## Goal of the exercise
Go through the material below and copy each line where the word "Save" appears.

## Supplied records
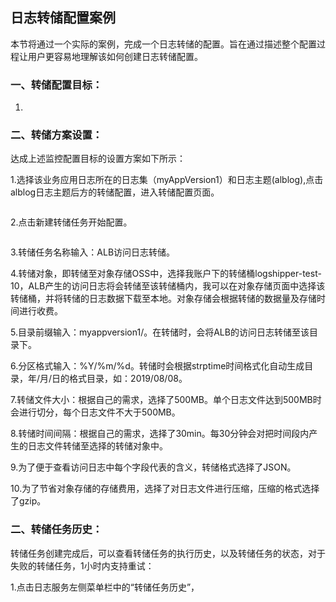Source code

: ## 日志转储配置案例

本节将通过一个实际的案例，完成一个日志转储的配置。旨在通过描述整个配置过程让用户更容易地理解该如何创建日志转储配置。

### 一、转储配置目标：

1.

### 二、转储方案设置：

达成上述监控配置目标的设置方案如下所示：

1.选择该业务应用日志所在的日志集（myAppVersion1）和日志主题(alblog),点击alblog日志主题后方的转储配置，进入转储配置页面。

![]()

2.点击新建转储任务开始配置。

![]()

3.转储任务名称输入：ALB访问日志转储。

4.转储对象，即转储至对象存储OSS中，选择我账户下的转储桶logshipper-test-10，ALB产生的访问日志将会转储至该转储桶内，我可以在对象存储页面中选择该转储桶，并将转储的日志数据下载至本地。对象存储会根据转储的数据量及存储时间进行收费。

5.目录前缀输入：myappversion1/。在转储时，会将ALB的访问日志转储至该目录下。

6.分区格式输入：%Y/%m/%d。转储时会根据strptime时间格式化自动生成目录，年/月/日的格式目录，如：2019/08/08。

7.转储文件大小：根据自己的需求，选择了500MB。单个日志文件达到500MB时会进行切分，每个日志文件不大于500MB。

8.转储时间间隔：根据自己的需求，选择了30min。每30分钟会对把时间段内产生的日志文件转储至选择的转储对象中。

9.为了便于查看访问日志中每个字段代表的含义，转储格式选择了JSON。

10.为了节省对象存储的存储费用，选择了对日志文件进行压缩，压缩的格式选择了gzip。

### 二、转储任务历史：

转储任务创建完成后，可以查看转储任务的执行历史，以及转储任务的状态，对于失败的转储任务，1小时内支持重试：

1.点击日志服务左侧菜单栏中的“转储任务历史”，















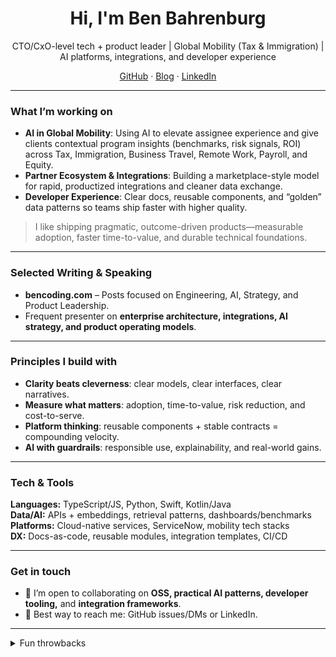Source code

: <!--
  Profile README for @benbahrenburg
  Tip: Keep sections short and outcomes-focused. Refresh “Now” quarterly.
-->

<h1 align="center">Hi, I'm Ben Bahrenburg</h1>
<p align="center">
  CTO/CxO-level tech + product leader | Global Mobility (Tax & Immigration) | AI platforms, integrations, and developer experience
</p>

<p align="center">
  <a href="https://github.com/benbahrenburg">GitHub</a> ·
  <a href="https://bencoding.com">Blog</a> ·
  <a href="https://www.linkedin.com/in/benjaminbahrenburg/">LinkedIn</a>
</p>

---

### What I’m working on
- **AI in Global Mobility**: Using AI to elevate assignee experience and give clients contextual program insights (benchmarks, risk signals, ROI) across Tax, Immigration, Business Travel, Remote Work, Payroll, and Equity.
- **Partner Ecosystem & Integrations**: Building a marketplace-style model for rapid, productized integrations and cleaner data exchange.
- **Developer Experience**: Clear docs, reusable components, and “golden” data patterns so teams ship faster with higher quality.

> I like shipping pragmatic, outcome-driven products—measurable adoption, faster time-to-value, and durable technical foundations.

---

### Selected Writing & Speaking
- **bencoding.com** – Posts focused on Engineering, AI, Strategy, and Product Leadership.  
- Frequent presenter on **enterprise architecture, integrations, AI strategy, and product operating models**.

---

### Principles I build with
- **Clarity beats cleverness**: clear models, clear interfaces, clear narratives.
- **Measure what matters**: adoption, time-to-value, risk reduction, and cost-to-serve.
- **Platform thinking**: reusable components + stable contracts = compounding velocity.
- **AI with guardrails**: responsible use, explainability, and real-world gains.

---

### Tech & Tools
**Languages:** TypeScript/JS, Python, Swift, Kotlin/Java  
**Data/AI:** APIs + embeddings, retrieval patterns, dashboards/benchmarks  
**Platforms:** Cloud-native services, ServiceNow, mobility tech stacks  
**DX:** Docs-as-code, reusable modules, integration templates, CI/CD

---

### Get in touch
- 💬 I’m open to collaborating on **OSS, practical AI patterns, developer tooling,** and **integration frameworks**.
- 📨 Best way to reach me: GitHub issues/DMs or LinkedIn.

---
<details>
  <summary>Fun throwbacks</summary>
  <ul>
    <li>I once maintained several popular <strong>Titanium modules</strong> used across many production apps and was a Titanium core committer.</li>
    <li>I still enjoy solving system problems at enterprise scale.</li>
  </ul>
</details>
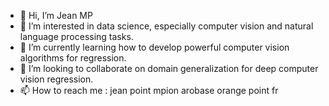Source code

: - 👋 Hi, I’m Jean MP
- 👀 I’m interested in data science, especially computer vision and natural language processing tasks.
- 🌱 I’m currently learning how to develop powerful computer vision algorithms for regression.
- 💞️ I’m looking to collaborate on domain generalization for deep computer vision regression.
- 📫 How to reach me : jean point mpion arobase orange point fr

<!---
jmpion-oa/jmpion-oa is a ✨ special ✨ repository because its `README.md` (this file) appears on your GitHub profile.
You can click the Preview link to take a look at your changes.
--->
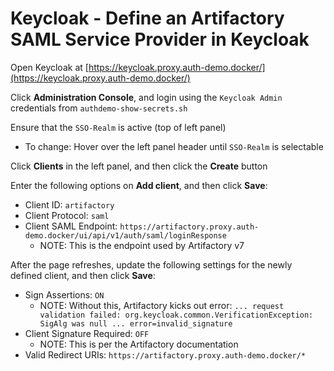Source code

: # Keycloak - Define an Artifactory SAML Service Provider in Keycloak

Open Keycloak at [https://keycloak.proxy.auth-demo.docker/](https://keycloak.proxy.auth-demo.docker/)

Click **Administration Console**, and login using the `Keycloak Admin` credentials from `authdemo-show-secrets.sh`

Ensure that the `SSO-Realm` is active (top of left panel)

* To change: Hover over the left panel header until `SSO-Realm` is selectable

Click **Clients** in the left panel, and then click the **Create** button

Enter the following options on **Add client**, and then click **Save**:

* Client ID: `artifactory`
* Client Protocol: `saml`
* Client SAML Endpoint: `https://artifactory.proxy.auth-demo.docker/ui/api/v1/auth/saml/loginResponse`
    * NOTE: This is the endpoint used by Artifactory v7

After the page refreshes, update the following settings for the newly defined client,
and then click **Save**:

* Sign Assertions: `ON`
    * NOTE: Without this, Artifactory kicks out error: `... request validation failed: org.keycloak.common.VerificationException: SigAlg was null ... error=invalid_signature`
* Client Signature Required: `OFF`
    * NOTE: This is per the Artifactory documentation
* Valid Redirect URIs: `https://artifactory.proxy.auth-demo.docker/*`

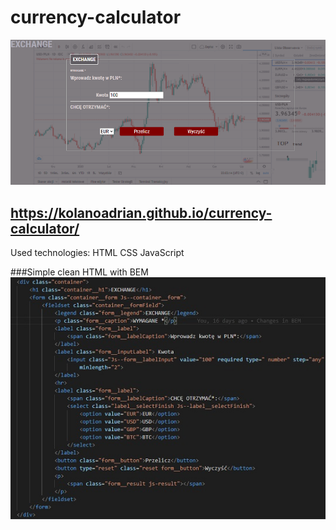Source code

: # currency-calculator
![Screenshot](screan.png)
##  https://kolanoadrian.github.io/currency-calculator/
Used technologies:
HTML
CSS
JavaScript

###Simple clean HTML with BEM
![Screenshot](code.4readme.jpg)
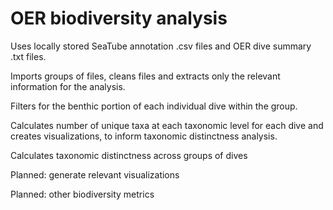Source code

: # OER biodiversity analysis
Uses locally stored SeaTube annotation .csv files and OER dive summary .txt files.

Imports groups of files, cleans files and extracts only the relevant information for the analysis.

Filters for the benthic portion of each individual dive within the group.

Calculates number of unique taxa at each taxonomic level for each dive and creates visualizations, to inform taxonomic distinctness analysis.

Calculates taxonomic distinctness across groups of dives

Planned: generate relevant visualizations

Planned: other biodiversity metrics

## Solution
Enter the following options on **Add client**, and then click **Save**:
and then click **Save**:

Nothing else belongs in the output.